Exercise details:
Give the records below again, exactly as they appear.

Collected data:
:::

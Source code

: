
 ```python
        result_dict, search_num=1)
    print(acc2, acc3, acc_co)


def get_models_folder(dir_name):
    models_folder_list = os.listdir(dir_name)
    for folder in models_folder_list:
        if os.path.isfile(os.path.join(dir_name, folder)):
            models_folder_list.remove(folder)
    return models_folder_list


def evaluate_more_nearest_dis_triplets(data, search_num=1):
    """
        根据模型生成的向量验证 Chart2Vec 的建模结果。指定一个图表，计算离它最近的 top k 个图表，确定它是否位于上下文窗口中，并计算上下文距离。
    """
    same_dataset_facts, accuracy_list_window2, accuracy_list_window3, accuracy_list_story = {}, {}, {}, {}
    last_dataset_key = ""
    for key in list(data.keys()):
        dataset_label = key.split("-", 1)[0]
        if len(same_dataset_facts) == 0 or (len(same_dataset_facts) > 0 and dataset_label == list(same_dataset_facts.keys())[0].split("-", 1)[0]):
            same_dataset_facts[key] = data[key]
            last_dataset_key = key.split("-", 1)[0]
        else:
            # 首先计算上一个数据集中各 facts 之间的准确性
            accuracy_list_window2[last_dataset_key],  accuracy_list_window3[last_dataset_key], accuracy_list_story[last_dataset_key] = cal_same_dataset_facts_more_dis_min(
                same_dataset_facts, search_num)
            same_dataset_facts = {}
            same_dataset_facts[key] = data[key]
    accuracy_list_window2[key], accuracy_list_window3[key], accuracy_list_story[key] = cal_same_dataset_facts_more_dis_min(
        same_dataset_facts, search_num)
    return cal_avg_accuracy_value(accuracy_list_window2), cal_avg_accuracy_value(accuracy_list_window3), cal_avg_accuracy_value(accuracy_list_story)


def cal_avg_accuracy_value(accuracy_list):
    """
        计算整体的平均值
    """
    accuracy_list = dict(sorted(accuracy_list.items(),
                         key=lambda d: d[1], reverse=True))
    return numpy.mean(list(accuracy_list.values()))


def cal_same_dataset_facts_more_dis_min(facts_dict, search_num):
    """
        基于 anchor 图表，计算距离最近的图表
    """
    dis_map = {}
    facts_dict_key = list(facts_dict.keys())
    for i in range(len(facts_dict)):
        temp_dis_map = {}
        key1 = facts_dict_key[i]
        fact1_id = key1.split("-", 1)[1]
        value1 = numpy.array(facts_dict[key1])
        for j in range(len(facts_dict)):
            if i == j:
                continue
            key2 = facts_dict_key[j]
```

:::

Task output:
Source code

:
 ```python
        result_dict, search_num=1)
    print(acc2, acc3, acc_co)


def get_models_folder(dir_name):
    models_folder_list = os.listdir(dir_name)
    for folder in models_folder_list:
        if os.path.isfile(os.path.join(dir_name, folder)):
            models_folder_list.remove(folder)
    return models_folder_list


def evaluate_more_nearest_dis_triplets(data, search_num=1):
    """
        根据模型生成的向量验证 Chart2Vec 的建模结果。指定一个图表，计算离它最近的 top k 个图表，确定它是否位于上下文窗口中，并计算上下文距离。
    """
    same_dataset_facts, accuracy_list_window2, accuracy_list_window3, accuracy_list_story = {}, {}, {}, {}
    last_dataset_key = ""
    for key in list(data.keys()):
        dataset_label = key.split("-", 1)[0]
        if len(same_dataset_facts) == 0 or (len(same_dataset_facts) > 0 and dataset_label == list(same_dataset_facts.keys())[0].split("-", 1)[0]):
            same_dataset_facts[key] = data[key]
            last_dataset_key = key.split("-", 1)[0]
        else:
            # 首先计算上一个数据集中各 facts 之间的准确性
            accuracy_list_window2[last_dataset_key],  accuracy_list_window3[last_dataset_key], accuracy_list_story[last_dataset_key] = cal_same_dataset_facts_more_dis_min(
                same_dataset_facts, search_num)
            same_dataset_facts = {}
            same_dataset_facts[key] = data[key]
    accuracy_list_window2[key], accuracy_list_window3[key], accuracy_list_story[key] = cal_same_dataset_facts_more_dis_min(
        same_dataset_facts, search_num)
    return cal_avg_accuracy_value(accuracy_list_window2), cal_avg_accuracy_value(accuracy_list_window3), cal_avg_accuracy_value(accuracy_list_story)


def cal_avg_accuracy_value(accuracy_list):
    """
        计算整体的平均值
    """
    accuracy_list = dict(sorted(accuracy_list.items(),
                         key=lambda d: d[1], reverse=True))
    return numpy.mean(list(accuracy_list.values()))


def cal_same_dataset_facts_more_dis_min(facts_dict, search_num):
    """
        基于 anchor 图表，计算距离最近的图表
    """
    dis_map = {}
    facts_dict_key = list(facts_dict.keys())
    for i in range(len(facts_dict)):
        temp_dis_map = {}
        key1 = facts_dict_key[i]
        fact1_id = key1.split("-", 1)[1]
        value1 = numpy.array(facts_dict[key1])
        for j in range(len(facts_dict)):
            if i == j:
                continue
            key2 = facts_dict_key[j]
```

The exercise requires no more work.